If both players draw a black number card, health is restored by the amount that the opposite player has drawn.
                Example D: Player A draws a 3 of Spades, and Player B draws a 5 of Spades. Player A is healed by 5 points, while Player B is healed by 3 points.
A Joker will reverse the two player’s health, and the attacker gets to choose which two characters are in play that round. In the event that both players play a joker, then they must choose separate characters. The effect of number cards takes place after the switch, and black cards heal instead of defend.
If the player draws an Ace, King, Queen, or Jack, they must put that card aside and draw another card. These cards are the strategy cards, which can be played any time the player holds them.
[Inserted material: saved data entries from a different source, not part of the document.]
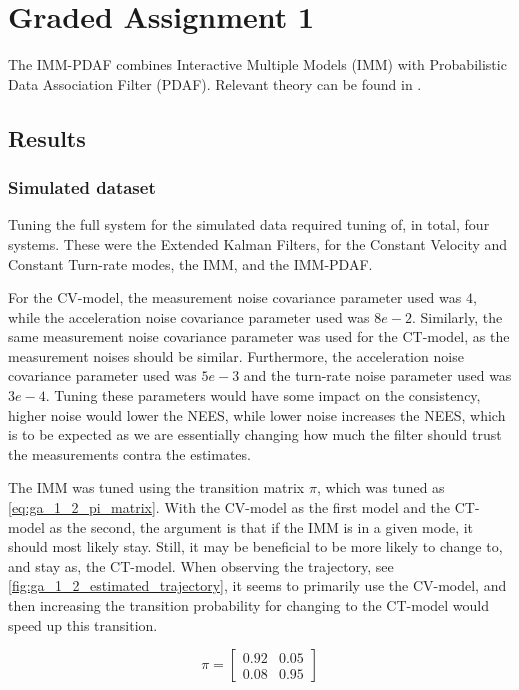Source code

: \section{Graded Assignment 1}\label{sec:graded_assignment_1}
The IMM-PDAF combines Interactive Multiple Models (IMM) with Probabilistic Data Association Filter (PDAF). Relevant theory can be found in \cite[p. 100-101, 120 - 122]{Edmund}. 

\subsection*{Results}
\subsubsection*{Simulated dataset}
Tuning the full system for the simulated data required tuning of, in total, four systems. These were the Extended Kalman Filters, for the Constant Velocity and Constant Turn-rate modes, the IMM, and the IMM-PDAF. 

For the CV-model, the measurement noise covariance parameter used was $4$, while the acceleration noise covariance parameter used was $8e-2$. Similarly, the same measurement noise covariance parameter was used for the CT-model, as the measurement noises should be similar. Furthermore, the acceleration noise covariance parameter used was $5e-3$ and the turn-rate noise parameter used was $3e-4$. Tuning these parameters would have some impact on the consistency, higher noise would lower the NEES, while lower noise increases the NEES, which is to be expected as we are essentially changing how much the filter should trust the measurements contra the estimates. 

The IMM was tuned using the transition matrix $\pi$, which was tuned as \cref{eq:ga_1_2_pi_matrix}. With the CV-model as the first model and the CT-model as the second, the argument is that if the IMM is in a given mode, it should most likely stay. Still, it may be beneficial to be more likely to change to, and stay as, the CT-model. When observing the trajectory, see \cref{fig:ga_1_2_estimated_trajectory}, it seems to primarily use the CV-model, and then increasing the transition probability for changing to the CT-model would speed up this transition. 

\begin{equation}
    \label{eq:ga_1_2_pi_matrix}
    \pi = \begin{bmatrix}
        0.92 & 0.05 \\
        0.08 & 0.95
    \end{bmatrix}
\end{equation}

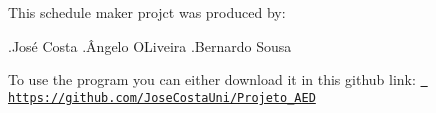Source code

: This schedule maker projct was produced by\+:

.José Costa .Ângelo OLiveira .Bernardo Sousa

To use the program you can either download it in this github link\+: \href{https://github.com/JoseCostaUni/Projeto_AED}{\texttt{ https\+://github.\+com/\+Jose\+Costa\+Uni/\+Projeto\+\_\+\+AED}}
In order to be used, they must be played BEFORE any card is drawn. Their effects are as follows:
                Jack – All number cards heal your character. If a Joker is played, this effect occurs AFTER cards are switched. (e.g. 3 of hearts and 5 of spades = + 8 health.)
                Queen – The effect of your number card is doubled. (e.g. 4 damage becomes 8, 3 defense becomes 6.) Any excess defense is discarded.
                King – You are healed by your card in addition to its effect. (e.g. 6 of Diamonds does 6 damage and heals for 6.)
                Ace – Allows for two cards to be played. If a red card is played followed by a Joker, you attack, and then switch. If a joker then a red card, you switch and then attack. If two attacks are picked, then you may attack either just one character, or two separate ones. If two defends, any extra defense is turned into healing.
In order to kill a character, their HP must hit 0 or below. Once a character is dead, they stay dead, and cannot be revived. Characters can heal above their original 25 points, but having one character with a considerably higher amount of health makes them a target for Joker attacks.
The game is won when all of one player’s characters have a health of 0 or below.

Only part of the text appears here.